Edit (August 8, 2021). I discover that this question is Exercise 28 b) in Bourbaki, Algèbre, ch. I (Paris, 1970), § 6, p. I.139.
Let $\Omega_p(G)$ denote the set of elements of $G$ of order coprime to $p$, and pick a $p$-Sylow subgroup $P$. We may let $P$ act on $\Omega_p(G)$ by conjugation, in which case the orbits’ sizes are powers of $p$.
The only orbits of size not divisible by $p$ then are the fixed points, which are precisely the elements of
$$C_G(P)\cap\Omega_p(G)=\Omega_p(C_G(P)),$$
so we have a congruence
$$ |\Omega_p(G)|\equiv |\Omega_p(C_G(P))| \pmod p $$
Either $C_G(P)$ is strictly smaller than $G$ or $P$ is central. Thus, we may apply induction, with our base cases those groups $G$ with central $p$-Sylow subgroup $P\le Z(G)$. Then we can prove
Lemma. If $G$ has a central $p$-Sylow subgroup $P$ then $\Omega_p(G)$ is a transversal for $G/P$.
Proof. First we show no two elements $x,y\in\Omega_p(G)$ represent the same coset. If $xP=yP$ then $y=xu$ for some $u\in P$. Taking orders of both sides yields $|y|=|xu|=|x||u|$ since $x,u$ commute and have coprime orders. Since $p\nmid|y|$ and $|u|$ is a power of $p$, this forces $|u|=1$, hence $u=e$, hence $x=y$ are the same representative.
cont’d. Second we show every $g\in G$ is in $\Omega_p(G)P$. By Chinese Remainder Theorem for cyclic groups we can write an internal direct product $\langle g\rangle=\langle g^\alpha\rangle\times\langle g^\beta\rangle$ with $g^\alpha\in\Omega_p(G)$ and $g^\beta\in P$. Then we should also be able to write $g=(g^\alpha)^\delta(g^\beta)^\gamma\in\Omega_p(G)P$.
The lemma implies, in our base cases where there is a central Sylow subgroup, that $|\Omega_p(G)|=[G:P]$ is coprime to $p$.

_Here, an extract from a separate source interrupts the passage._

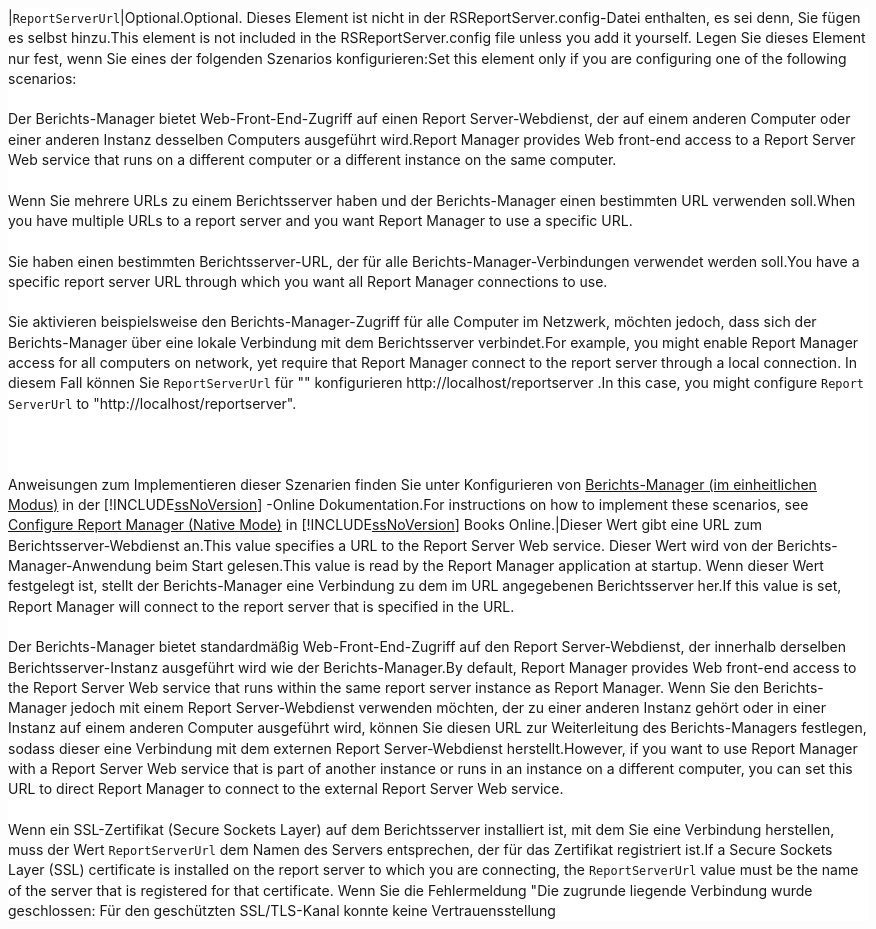 |`ReportServerUrl`|<span data-ttu-id="d57eb-139">Optional.</span><span class="sxs-lookup"><span data-stu-id="d57eb-139">Optional.</span></span> <span data-ttu-id="d57eb-140">Dieses Element ist nicht in der RSReportServer.config-Datei enthalten, es sei denn, Sie fügen es selbst hinzu.</span><span class="sxs-lookup"><span data-stu-id="d57eb-140">This element is not included in the RSReportServer.config file unless you add it yourself.</span></span> <span data-ttu-id="d57eb-141">Legen Sie dieses Element nur fest, wenn Sie eines der folgenden Szenarios konfigurieren:</span><span class="sxs-lookup"><span data-stu-id="d57eb-141">Set this element only if you are configuring one of the following scenarios:</span></span><br /><br /> <span data-ttu-id="d57eb-142">Der Berichts-Manager bietet Web-Front-End-Zugriff auf einen Report Server-Webdienst, der auf einem anderen Computer oder einer anderen Instanz desselben Computers ausgeführt wird.</span><span class="sxs-lookup"><span data-stu-id="d57eb-142">Report Manager provides Web front-end access to a Report Server Web service that runs on a different computer or a different instance on the same computer.</span></span><br /><br /> <span data-ttu-id="d57eb-143">Wenn Sie mehrere URLs zu einem Berichtsserver haben und der Berichts-Manager einen bestimmten URL verwenden soll.</span><span class="sxs-lookup"><span data-stu-id="d57eb-143">When you have multiple URLs to a report server and you want Report Manager to use a specific URL.</span></span><br /><br /> <span data-ttu-id="d57eb-144">Sie haben einen bestimmten Berichtsserver-URL, der für alle Berichts-Manager-Verbindungen verwendet werden soll.</span><span class="sxs-lookup"><span data-stu-id="d57eb-144">You have a specific report server URL through which you want all Report Manager connections to use.</span></span><br /><br /> <span data-ttu-id="d57eb-145">Sie aktivieren beispielsweise den Berichts-Manager-Zugriff für alle Computer im Netzwerk, möchten jedoch, dass sich der Berichts-Manager über eine lokale Verbindung mit dem Berichtsserver verbindet.</span><span class="sxs-lookup"><span data-stu-id="d57eb-145">For example, you might enable Report Manager access for all computers on network, yet require that Report Manager connect to the report server through a local connection.</span></span> <span data-ttu-id="d57eb-146">In diesem Fall können Sie `ReportServerUrl` für "" konfigurieren http://localhost/reportserver .</span><span class="sxs-lookup"><span data-stu-id="d57eb-146">In this case, you might configure `ReportServerUrl` to "http://localhost/reportserver".</span></span><br /><br /> <br /><br /> <span data-ttu-id="d57eb-147">Anweisungen zum Implementieren dieser Szenarien finden Sie unter Konfigurieren von [Berichts-Manager &#40;im einheitlichen Modus&#41;](../report-server/configure-web-portal.md) in der [!INCLUDE[ssNoVersion](../../includes/ssnoversion-md.md)] -Online Dokumentation.</span><span class="sxs-lookup"><span data-stu-id="d57eb-147">For instructions on how to implement these scenarios, see [Configure Report Manager &#40;Native Mode&#41;](../report-server/configure-web-portal.md) in [!INCLUDE[ssNoVersion](../../includes/ssnoversion-md.md)] Books Online.</span></span>|<span data-ttu-id="d57eb-148">Dieser Wert gibt eine URL zum Berichtsserver-Webdienst an.</span><span class="sxs-lookup"><span data-stu-id="d57eb-148">This value specifies a URL to the Report Server Web service.</span></span> <span data-ttu-id="d57eb-149">Dieser Wert wird von der Berichts-Manager-Anwendung beim Start gelesen.</span><span class="sxs-lookup"><span data-stu-id="d57eb-149">This value is read by the Report Manager application at startup.</span></span> <span data-ttu-id="d57eb-150">Wenn dieser Wert festgelegt ist, stellt der Berichts-Manager eine Verbindung zu dem im URL angegebenen Berichtsserver her.</span><span class="sxs-lookup"><span data-stu-id="d57eb-150">If this value is set, Report Manager will connect to the report server that is specified in the URL.</span></span><br /><br /> <span data-ttu-id="d57eb-151">Der Berichts-Manager bietet standardmäßig Web-Front-End-Zugriff auf den Report Server-Webdienst, der innerhalb derselben Berichtsserver-Instanz ausgeführt wird wie der Berichts-Manager.</span><span class="sxs-lookup"><span data-stu-id="d57eb-151">By default, Report Manager provides Web front-end access to the Report Server Web service that runs within the same report server instance as Report Manager.</span></span> <span data-ttu-id="d57eb-152">Wenn Sie den Berichts-Manager jedoch mit einem Report Server-Webdienst verwenden möchten, der zu einer anderen Instanz gehört oder in einer Instanz auf einem anderen Computer ausgeführt wird, können Sie diesen URL zur Weiterleitung des Berichts-Managers festlegen, sodass dieser eine Verbindung mit dem externen Report Server-Webdienst herstellt.</span><span class="sxs-lookup"><span data-stu-id="d57eb-152">However, if you want to use Report Manager with a Report Server Web service that is part of another instance or runs in an instance on a different computer, you can set this URL to direct Report Manager to connect to the external Report Server Web service.</span></span><br /><br /> <span data-ttu-id="d57eb-153">Wenn ein SSL-Zertifikat (Secure Sockets Layer) auf dem Berichtsserver installiert ist, mit dem Sie eine Verbindung herstellen, muss der Wert `ReportServerUrl` dem Namen des Servers entsprechen, der für das Zertifikat registriert ist.</span><span class="sxs-lookup"><span data-stu-id="d57eb-153">If a Secure Sockets Layer (SSL) certificate is installed on the report server to which you are connecting, the `ReportServerUrl` value must be the name of the server that is registered for that certificate.</span></span> <span data-ttu-id="d57eb-154">Wenn Sie die Fehlermeldung "Die zugrunde liegende Verbindung wurde geschlossen: Für den geschützten SSL/TLS-Kanal konnte keine Vertrauensstellung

And these are my considerations.
Let $G$ be a finite group of order $n$ and let $p$ be a prime and $p\mid n$.
Denote by $\Omega_p(G)=\{x\in G\,\mid\,{\rm gcd}(|x|,p)=p\}$ and $\Omega_{p'}(G)=\{x\in G\,\mid\,{\rm gcd}(|x|,p)=1\}$. Since $ \Omega_{p}(G)\cup\Omega_{p'}(G)=G $ and $ \Omega_{p}(G)\cap\Omega_{p'}(G)=\varnothing $ it follows that both numbers $|\Omega_{p}(G)|$ and $|\Omega_{p'}(G)|$ are not divisible by $p$ or divisible by $p$ at the same time.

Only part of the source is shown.